Prasser veränderte den einst in das Gebäude integrierten kleinen Konzert- und Ballsaal zu einem 1600 Plätze fassenden Großen Saal, was auch die Anpassung des klassizistischen Dekors, der Ränge, Säulen und beispielsweise auch die große Orgel beinhaltete. Das in der DDR vielfach gepriesene »Weltniveau« wurde hier tatsächlich einmal erreicht. Leonard Bernstein soll das am Weltmusiktag 1984 wiedereröffnete Haus als den besten Konzertsaal der Welt bezeichnet haben. Dass dem fachfremden Intendanten Hans Lessing, stellvertretender Minister für Bezirksgeleitete Industrie und Lebensmittelindustrie, noch vor der Eröffnung ein Kuratorium von hochkarätigen Künstlern und Intendanten zur Seite gestellt wurde, lässt Fragen offen.
Werner Nehrlich beschreibt in seinem Buch auf über 200 Seiten die sichtbare Kunst im heutigen Konzerthaus von der Kassettendecke im Großen Saal über die Gemälde an den Seitenwänden, die Plastiken, die Gestaltung der Treppenhäuser, Vorräume und Foyersäle, die Kunst im Garderobenfoyer und im Kammermusiksaal bis hin zur Bildkunst am Außenbau.

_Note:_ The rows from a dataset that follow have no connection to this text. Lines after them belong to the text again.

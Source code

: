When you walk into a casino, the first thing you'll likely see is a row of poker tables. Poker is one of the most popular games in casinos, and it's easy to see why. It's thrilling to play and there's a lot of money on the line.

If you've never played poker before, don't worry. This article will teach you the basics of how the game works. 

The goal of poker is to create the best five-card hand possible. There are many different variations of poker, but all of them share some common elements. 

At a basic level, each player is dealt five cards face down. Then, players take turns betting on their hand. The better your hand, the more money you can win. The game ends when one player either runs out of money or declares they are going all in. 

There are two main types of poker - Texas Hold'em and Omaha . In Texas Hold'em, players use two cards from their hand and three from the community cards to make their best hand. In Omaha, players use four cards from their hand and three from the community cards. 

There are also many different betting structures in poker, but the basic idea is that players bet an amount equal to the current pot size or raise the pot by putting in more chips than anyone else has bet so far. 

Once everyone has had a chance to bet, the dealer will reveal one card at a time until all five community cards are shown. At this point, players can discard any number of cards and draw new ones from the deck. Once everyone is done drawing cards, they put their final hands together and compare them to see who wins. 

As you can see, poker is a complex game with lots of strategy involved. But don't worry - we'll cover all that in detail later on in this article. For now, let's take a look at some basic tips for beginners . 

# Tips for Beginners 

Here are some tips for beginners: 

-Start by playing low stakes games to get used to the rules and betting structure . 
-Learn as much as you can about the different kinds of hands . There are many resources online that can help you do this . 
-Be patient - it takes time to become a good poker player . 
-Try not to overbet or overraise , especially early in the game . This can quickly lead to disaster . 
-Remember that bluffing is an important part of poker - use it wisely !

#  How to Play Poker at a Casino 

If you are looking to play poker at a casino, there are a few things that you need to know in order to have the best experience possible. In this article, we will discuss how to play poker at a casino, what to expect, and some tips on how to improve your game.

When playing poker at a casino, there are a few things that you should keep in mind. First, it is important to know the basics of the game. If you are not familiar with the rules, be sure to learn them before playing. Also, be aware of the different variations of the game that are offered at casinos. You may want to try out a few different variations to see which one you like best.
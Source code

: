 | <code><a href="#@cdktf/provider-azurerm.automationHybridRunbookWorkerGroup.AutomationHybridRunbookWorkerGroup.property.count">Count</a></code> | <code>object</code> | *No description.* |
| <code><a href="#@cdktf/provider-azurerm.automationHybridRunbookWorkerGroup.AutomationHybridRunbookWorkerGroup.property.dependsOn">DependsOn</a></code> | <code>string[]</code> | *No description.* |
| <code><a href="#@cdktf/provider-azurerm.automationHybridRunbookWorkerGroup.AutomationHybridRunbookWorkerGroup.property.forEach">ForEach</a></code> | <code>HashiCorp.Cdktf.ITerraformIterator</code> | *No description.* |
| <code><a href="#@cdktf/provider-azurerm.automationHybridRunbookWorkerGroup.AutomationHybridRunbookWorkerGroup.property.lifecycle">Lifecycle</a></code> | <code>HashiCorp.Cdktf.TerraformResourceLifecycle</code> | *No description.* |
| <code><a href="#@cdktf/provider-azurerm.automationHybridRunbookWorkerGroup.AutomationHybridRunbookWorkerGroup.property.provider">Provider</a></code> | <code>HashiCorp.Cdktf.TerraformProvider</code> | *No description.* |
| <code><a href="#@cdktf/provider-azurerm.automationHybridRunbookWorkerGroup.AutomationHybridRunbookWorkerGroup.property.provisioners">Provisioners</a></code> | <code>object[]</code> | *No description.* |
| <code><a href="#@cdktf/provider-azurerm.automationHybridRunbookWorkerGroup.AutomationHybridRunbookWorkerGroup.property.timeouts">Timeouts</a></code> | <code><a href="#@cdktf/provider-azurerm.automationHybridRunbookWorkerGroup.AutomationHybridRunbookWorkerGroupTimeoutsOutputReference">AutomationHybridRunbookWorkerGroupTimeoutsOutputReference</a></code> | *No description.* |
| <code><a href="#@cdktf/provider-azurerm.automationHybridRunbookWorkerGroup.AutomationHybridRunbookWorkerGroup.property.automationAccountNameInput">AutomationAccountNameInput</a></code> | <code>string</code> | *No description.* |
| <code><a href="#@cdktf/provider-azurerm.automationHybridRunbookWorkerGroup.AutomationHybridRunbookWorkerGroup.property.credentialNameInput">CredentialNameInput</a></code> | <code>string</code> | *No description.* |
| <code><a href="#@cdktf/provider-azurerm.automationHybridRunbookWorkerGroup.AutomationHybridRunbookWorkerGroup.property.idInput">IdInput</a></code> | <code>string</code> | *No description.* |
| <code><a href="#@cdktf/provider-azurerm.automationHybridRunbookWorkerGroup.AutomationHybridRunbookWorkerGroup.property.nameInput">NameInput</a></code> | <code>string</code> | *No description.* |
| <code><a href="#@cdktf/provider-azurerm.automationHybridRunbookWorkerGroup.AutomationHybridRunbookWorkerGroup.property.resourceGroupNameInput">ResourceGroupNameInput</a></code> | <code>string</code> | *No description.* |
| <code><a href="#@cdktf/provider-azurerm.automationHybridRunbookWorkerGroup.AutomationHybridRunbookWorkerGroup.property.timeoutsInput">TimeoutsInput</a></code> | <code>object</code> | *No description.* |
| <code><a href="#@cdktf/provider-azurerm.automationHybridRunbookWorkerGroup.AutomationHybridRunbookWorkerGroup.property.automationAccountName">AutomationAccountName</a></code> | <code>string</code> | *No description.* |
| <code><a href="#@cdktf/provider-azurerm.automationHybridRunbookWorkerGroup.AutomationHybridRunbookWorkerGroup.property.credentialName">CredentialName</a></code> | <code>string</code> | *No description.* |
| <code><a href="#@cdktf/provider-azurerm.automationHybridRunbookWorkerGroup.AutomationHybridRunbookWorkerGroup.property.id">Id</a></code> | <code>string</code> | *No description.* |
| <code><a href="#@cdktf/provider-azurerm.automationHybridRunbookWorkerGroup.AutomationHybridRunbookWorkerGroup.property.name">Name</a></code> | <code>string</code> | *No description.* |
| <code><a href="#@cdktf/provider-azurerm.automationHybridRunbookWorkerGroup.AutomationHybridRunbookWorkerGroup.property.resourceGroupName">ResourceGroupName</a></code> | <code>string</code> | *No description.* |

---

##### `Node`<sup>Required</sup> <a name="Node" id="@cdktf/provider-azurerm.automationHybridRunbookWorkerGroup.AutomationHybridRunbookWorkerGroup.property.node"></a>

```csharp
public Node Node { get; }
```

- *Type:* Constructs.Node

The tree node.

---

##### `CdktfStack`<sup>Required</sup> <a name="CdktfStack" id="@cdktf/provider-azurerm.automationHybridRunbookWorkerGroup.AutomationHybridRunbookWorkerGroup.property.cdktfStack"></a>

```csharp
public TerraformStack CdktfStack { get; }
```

Es handelt sich um die erste Darstellung in dieser komprimierten Form.
Der elfteilige »Apollo-Zyklus«, den August von Kloeber für das Schauspielhaus im Auftrag Schinkels 1820/21 geschaffen hatte, stellt die einzigen noch vorhandenen originalen bildkünstlerischen Werke aus dem ursprünglichen Schinkel-Bau dar. Nur sie überstanden die Kriegszerstörungen. Die 1950 in den Ruinen des Schauspielhauses gesicherten, schwer beschädigten Gemälde wurden zunächst in der Nationalgalerie zwischengelagert.
1978 erhielt der Aufbaustab Sondervorhaben Berlin für den Wiederaufbau des Schauspielhauses als Konzerthaus die Rechte an den Bildern, und so konnte die Konservierung und spätere Restaurierung beginnen. Heute sind je vier der Kunstwerke in den Umgängen an der Nord- und Südseite des Großen Saals zu sehen, vier weitere in den Treppenhäusern vervollständigen den Zyklus. Ein zwölftes Gemälde, Kloebers »Die Grazien«, komplettiert die geretteten und rekonstruierten Werke.
Auf eine Inschrift am Bau wurde beim Wiederaufbau verzichtet, stattdessen grüßt heute in der ehemaligen Kutschendurchfahrt die Kopie der von Christian Friedrich Tieck entworfenen Statue Karl Friedrich Schinkels die Besucher aus nah und fern.